[Dataset records]
=== Section Start ===

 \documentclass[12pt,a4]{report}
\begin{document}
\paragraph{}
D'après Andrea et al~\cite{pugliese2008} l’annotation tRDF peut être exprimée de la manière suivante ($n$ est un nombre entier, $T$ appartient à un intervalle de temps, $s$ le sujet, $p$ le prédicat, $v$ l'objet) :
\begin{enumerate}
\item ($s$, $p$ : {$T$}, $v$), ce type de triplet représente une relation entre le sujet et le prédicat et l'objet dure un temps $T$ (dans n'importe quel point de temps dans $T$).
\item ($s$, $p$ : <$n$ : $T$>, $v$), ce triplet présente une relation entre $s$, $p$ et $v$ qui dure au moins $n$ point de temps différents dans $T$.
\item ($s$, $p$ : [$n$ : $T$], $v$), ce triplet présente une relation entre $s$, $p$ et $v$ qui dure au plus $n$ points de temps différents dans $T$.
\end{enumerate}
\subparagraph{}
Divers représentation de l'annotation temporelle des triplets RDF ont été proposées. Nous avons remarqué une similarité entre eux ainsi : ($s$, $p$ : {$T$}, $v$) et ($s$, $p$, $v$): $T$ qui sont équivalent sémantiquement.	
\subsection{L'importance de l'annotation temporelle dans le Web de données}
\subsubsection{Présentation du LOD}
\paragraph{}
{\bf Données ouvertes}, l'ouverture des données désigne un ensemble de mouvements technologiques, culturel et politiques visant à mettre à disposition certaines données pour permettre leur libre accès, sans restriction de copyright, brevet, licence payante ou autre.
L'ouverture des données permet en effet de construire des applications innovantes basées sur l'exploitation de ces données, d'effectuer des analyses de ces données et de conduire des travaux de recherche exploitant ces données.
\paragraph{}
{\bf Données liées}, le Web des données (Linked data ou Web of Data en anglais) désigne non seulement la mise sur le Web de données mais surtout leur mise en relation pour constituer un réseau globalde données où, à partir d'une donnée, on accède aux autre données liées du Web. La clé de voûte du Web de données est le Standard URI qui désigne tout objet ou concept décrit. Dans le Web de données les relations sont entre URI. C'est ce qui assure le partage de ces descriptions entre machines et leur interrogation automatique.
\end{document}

=== Section End ===

### Task item
Write out every line from the entries where "annotation" appears.

### Reply to the exercise
D'après Andrea et al~\cite{pugliese2008} l’annotation tRDF peut être exprimée de la manière suivante ($n$ est un nombre entier, $T$ appartient à un intervalle de temps, $s$ le sujet, $p$ le prédicat, $v$ l'objet) :
Divers représentation de l'annotation temporelle des triplets RDF ont été proposées. Nous avons remarqué une similarité entre eux ainsi : ($s$, $p$ : {$T$}, $v$) et ($s$, $p$, $v$): $T$ qui sont équivalent sémantiquement.	
\subsection{L'importance de l'annotation temporelle dans le Web de données}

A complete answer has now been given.